Dear Dr. Bill,
We have a great-aunt in our family who is terminally ill. My two kids, ages 7 and 5 are very close to this aunt, but I’m uncertain how well they will handle a funeral service. Can you offer me some guidance in this situation?
Most young children don’t have the capacity to comprehend abstract concepts like death and eternity. Your 5-year-old may not fully understand what is happening to your aunt, and won’t be able to understand the permanence of her death after she is gone.
As you discuss your aunt’s impending death, keep the discussion of spiritual principles simple, geared for your children’s level of maturity and insight. Explain to them that God promises us in the Bible that if we believe in Jesus, pray to him, and are honest about our faults, he promises to give us eternal life.
Even though our physical bodies may get sick and die, we will continue to live with Him in heaven. Someday we will have brand-new bodies that will never get sick or die.
Remember that your children will look to you for “cues” about what emotions to feel and how to respond. Be honest about your feelings, acknowledge your own grief, and let your kids know that you understand that this is a very sad time for them.

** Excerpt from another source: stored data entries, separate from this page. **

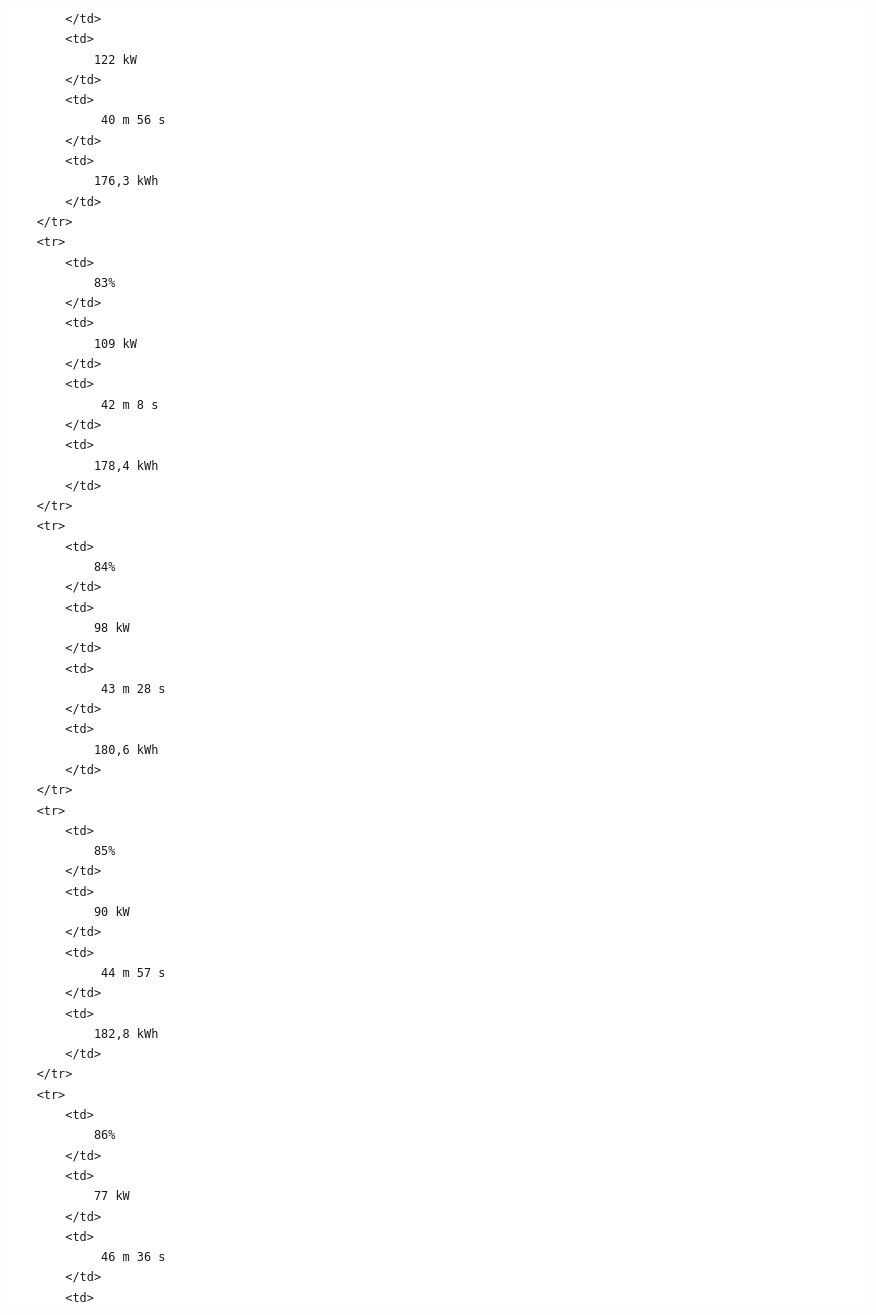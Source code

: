 			</td>
			<td>
				122 kW
			</td>
			<td>
				 40 m 56 s
			</td>
			<td>
				176,3 kWh
			</td>
		</tr>
		<tr>
			<td>
				83%
			</td>
			<td>
				109 kW
			</td>
			<td>
				 42 m 8 s
			</td>
			<td>
				178,4 kWh
			</td>
		</tr>
		<tr>
			<td>
				84%
			</td>
			<td>
				98 kW
			</td>
			<td>
				 43 m 28 s
			</td>
			<td>
				180,6 kWh
			</td>
		</tr>
		<tr>
			<td>
				85%
			</td>
			<td>
				90 kW
			</td>
			<td>
				 44 m 57 s
			</td>
			<td>
				182,8 kWh
			</td>
		</tr>
		<tr>
			<td>
				86%
			</td>
			<td>
				77 kW
			</td>
			<td>
				 46 m 36 s
			</td>
			<td>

Attending the funeral may give your children a sense of closure, especially if the ceremony focuses on the hope that we have in Christ. However, if for some reason the ceremony features an open casket, I would not allow your children to view their aunt’s body. My personal feeling is that an experience like that could be too traumatic for a young child.
Also, allow your kids opportunities to ask you questions and discuss their fears both before and after the funeral.